NERDE VE KİMLER TARAFINDAN ÇEKİLDİĞİ BELLİ OLMAYAN FOTOĞRAFLAR
Başsavcılık bu eyleme bu denli önem verip kumpası bütün çıplaklığıyla gözler önüne sermek maksadıyla titiz bir soruşturma yürütürken Cumhuriyet Gazetesi ise nerede ve kim tarafından çekildiği belli olmayan bazı fotoğrafları manşetine taşıyarak TIR'ların dorselerinde askeri mühimmat olduğunu iddia etmek suretiyle müthiş bir sorumsuzluğa imza attı. Üstelik Genel Yayın Yönetmeni Can Dündar imzasıyla yayınlanan haberde Türkiye sanki Suriye'deki yasadışı oluşumlara silah sevkiyatı yapıyor izlenimi oluşturmaya çalışıldı.

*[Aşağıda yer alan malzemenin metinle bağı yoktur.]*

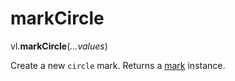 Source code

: # markCircle

vl.<b>markCircle</b>(<em>...values</em>)

Create a new <code>circle</code> mark.
Returns a [mark](mark) instance.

TIR KUMPASINDA İKİ DAVA DAHA GÖRÜLÜYOR
Öte yandan Paralel yapıyla bağlantılı TIR baskınları kumpasına dair halen açılmış iki dava daha bulunuyor.
4 SAVCI VE 1 ALBAY YARGITAY'DA MÜEBBETLE YARGILANIYOR
1 Ocak 2014 yılında Hatay'ın Kırıkhan ve 19 Ocak 2014'te Adana'nın Ceyhan ilçesinde MİT'e ait araçların durdurularak aranması sebebiyle Adana Cumhuriyet Başsavcılığı tarafından "Devletin güvenliği, iç veya dış siyasal yararları bakımından, niteliği itibarıyla gizli kalması gereken bilgileri, siyasal veya askeri casusluk maksadıyla temin etmek ve açıklamak" suçlarından soruşturma başlatılmıştı.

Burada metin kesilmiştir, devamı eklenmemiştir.